[Dataset entries]
>>>
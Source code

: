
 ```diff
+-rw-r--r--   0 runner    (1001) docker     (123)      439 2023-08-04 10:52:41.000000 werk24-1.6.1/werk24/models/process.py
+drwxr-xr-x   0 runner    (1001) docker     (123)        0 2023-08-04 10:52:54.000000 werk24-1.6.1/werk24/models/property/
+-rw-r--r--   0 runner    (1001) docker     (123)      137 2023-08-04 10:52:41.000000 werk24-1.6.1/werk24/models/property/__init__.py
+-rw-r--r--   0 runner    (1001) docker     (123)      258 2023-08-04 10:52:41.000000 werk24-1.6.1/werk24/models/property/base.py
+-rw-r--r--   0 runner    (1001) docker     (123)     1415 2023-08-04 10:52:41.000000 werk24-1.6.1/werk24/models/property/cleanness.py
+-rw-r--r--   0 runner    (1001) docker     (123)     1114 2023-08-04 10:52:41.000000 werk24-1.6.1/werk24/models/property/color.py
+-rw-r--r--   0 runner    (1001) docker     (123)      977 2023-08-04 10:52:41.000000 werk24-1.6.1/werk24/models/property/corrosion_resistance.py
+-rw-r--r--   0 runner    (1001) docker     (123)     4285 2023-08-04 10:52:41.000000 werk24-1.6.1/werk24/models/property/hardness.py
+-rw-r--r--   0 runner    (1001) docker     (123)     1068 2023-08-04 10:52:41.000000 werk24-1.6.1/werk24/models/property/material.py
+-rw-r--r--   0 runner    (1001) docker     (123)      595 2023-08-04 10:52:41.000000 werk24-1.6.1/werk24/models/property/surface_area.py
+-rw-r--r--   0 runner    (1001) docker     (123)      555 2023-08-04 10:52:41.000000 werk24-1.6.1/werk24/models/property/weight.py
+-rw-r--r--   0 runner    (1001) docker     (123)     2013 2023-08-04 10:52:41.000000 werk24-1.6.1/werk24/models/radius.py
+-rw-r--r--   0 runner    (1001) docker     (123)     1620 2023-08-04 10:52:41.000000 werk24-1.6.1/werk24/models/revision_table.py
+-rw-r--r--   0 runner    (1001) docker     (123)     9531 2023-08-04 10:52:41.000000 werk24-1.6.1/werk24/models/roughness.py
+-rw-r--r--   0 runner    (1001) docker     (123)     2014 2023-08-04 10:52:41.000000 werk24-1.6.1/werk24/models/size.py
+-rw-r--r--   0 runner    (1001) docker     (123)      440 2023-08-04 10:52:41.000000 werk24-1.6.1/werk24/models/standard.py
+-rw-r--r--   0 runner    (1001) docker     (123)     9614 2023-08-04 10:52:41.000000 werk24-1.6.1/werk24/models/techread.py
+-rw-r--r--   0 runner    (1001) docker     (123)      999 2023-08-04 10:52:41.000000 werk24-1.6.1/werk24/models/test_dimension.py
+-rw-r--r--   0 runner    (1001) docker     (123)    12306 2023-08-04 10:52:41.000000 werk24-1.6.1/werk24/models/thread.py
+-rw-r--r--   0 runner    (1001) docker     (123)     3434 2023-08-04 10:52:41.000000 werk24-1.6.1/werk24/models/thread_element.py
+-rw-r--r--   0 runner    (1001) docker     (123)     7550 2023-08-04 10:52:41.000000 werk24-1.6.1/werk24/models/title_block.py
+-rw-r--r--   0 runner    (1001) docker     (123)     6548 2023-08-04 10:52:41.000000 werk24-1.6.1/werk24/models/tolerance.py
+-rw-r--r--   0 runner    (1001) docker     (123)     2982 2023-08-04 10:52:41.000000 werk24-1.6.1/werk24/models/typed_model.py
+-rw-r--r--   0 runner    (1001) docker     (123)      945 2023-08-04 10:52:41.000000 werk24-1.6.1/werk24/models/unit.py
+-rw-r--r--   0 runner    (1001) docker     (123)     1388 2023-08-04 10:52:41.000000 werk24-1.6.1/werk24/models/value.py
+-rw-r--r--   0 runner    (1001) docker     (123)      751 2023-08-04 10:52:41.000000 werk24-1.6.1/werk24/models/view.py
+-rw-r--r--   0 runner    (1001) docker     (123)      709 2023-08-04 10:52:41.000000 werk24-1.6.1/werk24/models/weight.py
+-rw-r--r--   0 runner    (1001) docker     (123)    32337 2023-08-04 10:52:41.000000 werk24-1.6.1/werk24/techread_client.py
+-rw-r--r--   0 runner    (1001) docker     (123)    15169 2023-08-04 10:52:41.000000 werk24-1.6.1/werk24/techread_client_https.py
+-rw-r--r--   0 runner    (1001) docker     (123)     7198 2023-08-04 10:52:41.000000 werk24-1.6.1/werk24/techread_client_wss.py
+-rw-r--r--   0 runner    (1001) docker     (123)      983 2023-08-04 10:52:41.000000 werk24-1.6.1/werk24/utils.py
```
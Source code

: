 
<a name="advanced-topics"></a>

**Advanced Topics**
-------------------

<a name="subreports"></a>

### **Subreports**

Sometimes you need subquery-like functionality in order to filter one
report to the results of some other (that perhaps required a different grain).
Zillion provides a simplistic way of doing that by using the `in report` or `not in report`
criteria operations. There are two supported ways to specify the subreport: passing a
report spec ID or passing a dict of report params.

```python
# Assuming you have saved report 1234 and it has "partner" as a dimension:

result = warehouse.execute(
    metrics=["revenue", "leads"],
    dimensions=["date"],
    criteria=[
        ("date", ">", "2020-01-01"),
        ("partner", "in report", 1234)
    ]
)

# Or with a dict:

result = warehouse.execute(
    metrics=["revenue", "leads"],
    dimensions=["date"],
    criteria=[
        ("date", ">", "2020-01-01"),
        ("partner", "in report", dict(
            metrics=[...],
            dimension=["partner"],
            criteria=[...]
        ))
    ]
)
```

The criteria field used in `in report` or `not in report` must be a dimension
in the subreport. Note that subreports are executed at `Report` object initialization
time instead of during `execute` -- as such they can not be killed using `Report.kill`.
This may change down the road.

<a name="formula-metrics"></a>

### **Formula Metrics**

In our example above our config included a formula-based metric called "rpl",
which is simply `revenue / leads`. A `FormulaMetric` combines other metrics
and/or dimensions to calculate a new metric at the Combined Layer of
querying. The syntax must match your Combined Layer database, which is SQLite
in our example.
<<<
- _What to work on_
Copy out each line of the data above, exactly, if it lies between the line holding "### **Subreports**" and the line holding "and/or dimensions to", inclusive; copy no other line.

- _Answer to this problem_
### **Subreports**

Sometimes you need subquery-like functionality in order to filter one
report to the results of some other (that perhaps required a different grain).
Zillion provides a simplistic way of doing that by using the `in report` or `not in report`
criteria operations. There are two supported ways to specify the subreport: passing a
report spec ID or passing a dict of report params.

```python
# Assuming you have saved report 1234 and it has "partner" as a dimension:

result = warehouse.execute(
    metrics=["revenue", "leads"],
    dimensions=["date"],
    criteria=[
        ("date", ">", "2020-01-01"),
        ("partner", "in report", 1234)
    ]
)

# Or with a dict:

result = warehouse.execute(
    metrics=["revenue", "leads"],
    dimensions=["date"],
    criteria=[
        ("date", ">", "2020-01-01"),
        ("partner", "in report", dict(
            metrics=[...],
            dimension=["partner"],
            criteria=[...]
        ))
    ]
)
```

The criteria field used in `in report` or `not in report` must be a dimension
in the subreport. Note that subreports are executed at `Report` object initialization
time instead of during `execute` -- as such they can not be killed using `Report.kill`.
This may change down the road.

<a name="formula-metrics"></a>

### **Formula Metrics**

In our example above our config included a formula-based metric called "rpl",
which is simply `revenue / leads`. A `FormulaMetric` combines other metrics
and/or dimensions to calculate a new metric at the Combined Layer of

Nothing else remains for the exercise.